> [DATA SHOWN]:
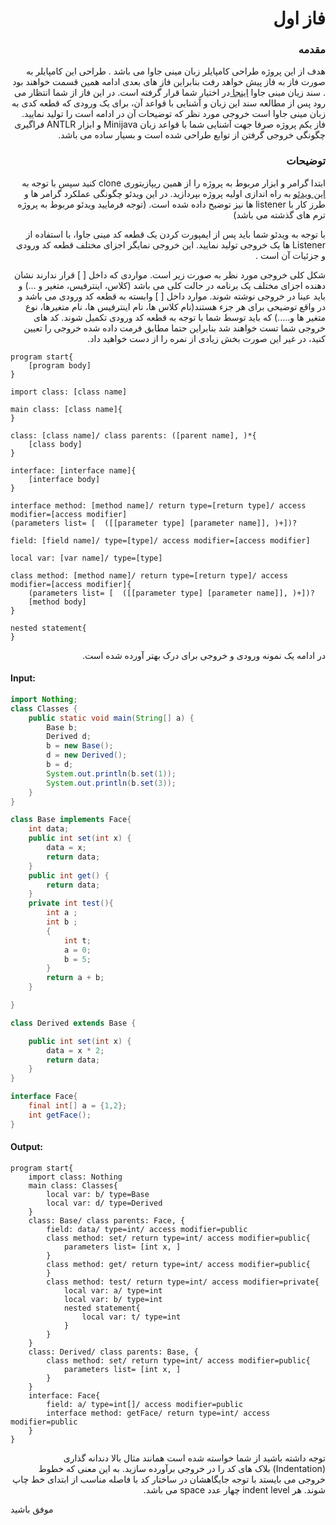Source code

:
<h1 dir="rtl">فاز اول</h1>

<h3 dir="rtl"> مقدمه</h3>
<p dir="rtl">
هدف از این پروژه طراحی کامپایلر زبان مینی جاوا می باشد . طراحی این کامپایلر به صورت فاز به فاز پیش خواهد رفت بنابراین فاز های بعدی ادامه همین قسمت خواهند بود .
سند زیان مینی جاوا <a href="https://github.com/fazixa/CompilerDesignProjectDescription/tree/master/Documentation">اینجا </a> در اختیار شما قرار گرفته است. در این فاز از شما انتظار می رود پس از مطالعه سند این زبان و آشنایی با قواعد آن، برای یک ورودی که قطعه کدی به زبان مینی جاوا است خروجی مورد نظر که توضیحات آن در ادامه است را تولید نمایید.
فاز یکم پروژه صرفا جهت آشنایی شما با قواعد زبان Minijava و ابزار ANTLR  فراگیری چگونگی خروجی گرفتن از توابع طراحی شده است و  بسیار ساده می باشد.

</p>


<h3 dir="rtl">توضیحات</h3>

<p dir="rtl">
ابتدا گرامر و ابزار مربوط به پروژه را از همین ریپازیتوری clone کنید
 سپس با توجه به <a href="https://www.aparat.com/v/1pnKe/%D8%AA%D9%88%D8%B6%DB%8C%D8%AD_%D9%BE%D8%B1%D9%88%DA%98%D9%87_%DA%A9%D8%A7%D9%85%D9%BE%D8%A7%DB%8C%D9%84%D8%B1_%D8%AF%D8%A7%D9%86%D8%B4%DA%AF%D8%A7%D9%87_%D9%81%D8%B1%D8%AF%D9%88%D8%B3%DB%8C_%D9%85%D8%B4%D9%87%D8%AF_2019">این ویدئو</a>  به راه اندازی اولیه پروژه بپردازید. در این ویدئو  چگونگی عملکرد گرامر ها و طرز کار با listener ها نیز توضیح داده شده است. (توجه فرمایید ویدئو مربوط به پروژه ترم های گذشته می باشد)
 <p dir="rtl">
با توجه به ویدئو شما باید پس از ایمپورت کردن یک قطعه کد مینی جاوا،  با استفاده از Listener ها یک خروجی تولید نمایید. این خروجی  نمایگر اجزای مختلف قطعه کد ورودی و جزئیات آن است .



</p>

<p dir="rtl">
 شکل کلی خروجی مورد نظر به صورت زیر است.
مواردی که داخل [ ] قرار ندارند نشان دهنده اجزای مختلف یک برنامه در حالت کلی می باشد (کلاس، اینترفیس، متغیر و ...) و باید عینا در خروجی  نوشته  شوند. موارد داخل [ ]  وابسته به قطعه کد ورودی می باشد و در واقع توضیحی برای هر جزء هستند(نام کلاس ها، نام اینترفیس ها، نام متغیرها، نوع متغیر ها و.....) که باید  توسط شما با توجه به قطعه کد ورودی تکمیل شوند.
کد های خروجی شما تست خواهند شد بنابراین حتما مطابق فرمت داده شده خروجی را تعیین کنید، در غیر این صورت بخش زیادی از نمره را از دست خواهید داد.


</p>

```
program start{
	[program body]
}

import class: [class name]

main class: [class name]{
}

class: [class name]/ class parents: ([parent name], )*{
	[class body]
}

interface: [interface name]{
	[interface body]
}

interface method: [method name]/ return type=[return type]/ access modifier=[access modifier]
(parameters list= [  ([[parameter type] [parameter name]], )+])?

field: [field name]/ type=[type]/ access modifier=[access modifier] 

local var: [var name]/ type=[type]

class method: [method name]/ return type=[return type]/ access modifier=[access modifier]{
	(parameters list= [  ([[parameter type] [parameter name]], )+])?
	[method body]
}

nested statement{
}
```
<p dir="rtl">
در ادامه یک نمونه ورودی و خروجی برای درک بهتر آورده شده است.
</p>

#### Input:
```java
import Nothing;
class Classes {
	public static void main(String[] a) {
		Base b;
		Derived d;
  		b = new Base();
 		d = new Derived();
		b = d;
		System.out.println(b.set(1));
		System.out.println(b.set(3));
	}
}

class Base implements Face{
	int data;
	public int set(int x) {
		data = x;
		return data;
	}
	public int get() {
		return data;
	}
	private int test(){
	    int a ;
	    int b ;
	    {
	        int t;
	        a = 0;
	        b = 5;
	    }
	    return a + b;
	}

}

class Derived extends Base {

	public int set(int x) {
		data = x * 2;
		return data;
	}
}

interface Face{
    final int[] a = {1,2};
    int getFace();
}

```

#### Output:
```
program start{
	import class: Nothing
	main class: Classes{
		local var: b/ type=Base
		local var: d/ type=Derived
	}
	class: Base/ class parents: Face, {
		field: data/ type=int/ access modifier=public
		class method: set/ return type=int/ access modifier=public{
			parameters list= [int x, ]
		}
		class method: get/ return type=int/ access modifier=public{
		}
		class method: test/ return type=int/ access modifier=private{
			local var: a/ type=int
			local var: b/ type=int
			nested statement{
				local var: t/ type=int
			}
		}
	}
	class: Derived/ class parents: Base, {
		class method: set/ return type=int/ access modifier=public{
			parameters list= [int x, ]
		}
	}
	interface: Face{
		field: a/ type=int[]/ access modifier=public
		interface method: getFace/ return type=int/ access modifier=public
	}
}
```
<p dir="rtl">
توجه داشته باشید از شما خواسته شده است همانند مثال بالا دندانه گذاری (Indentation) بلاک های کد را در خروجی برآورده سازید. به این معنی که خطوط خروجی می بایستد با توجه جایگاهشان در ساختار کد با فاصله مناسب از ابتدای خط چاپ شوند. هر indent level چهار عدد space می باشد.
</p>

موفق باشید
--
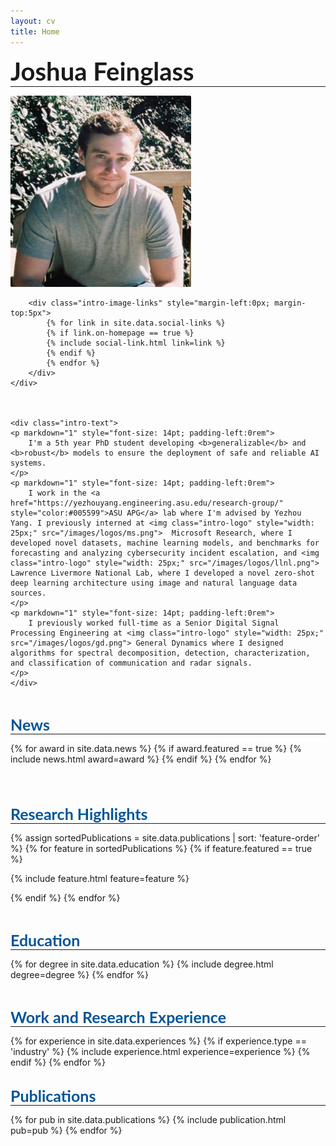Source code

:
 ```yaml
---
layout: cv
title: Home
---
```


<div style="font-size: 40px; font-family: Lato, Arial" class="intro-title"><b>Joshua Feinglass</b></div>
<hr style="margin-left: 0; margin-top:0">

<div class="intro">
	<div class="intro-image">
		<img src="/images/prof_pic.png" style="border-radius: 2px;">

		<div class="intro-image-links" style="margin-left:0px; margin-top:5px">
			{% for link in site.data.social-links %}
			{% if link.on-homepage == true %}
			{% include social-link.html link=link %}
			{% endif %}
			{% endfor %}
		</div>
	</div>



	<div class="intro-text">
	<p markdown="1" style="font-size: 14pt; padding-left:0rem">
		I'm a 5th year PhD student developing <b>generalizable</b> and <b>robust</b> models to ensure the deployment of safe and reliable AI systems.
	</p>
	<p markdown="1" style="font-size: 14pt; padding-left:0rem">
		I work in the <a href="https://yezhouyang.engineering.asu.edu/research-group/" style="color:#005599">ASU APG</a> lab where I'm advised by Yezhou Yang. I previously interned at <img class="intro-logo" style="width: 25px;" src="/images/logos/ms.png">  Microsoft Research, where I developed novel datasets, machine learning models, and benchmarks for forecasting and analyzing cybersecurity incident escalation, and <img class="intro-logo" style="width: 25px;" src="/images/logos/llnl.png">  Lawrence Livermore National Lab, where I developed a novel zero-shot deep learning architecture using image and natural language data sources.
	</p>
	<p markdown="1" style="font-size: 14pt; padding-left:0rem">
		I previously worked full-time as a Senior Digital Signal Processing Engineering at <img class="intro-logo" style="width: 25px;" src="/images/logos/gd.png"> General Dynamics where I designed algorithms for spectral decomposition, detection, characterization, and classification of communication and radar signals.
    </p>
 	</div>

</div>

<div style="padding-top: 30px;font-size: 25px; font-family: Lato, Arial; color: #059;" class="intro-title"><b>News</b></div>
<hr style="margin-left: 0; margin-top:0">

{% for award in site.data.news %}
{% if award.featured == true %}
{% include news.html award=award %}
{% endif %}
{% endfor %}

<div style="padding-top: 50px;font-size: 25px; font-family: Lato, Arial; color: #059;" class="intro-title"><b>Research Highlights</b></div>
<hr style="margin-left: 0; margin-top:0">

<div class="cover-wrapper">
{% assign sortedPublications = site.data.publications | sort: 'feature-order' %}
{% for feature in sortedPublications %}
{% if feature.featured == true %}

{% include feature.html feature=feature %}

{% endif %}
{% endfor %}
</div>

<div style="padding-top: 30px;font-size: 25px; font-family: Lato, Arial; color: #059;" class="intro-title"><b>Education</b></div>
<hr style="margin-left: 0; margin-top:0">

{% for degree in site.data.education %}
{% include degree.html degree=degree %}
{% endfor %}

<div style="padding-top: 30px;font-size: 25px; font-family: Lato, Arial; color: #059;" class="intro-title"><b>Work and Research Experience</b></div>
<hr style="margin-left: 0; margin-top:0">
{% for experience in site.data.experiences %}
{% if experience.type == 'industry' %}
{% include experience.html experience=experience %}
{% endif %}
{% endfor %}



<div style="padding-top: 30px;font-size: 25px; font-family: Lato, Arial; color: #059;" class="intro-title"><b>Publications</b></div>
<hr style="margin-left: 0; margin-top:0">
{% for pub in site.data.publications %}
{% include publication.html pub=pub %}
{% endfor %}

> [ASSIGNED TASK]: Copy out every line of the data where the word "بنابراین" occurs.

> [THE ANSWER]:
هدف از این پروژه طراحی کامپایلر زبان مینی جاوا می باشد . طراحی این کامپایلر به صورت فاز به فاز پیش خواهد رفت بنابراین فاز های بعدی ادامه همین قسمت خواهند بود .
کد های خروجی شما تست خواهند شد بنابراین حتما مطابق فرمت داده شده خروجی را تعیین کنید، در غیر این صورت بخش زیادی از نمره را از دست خواهید داد.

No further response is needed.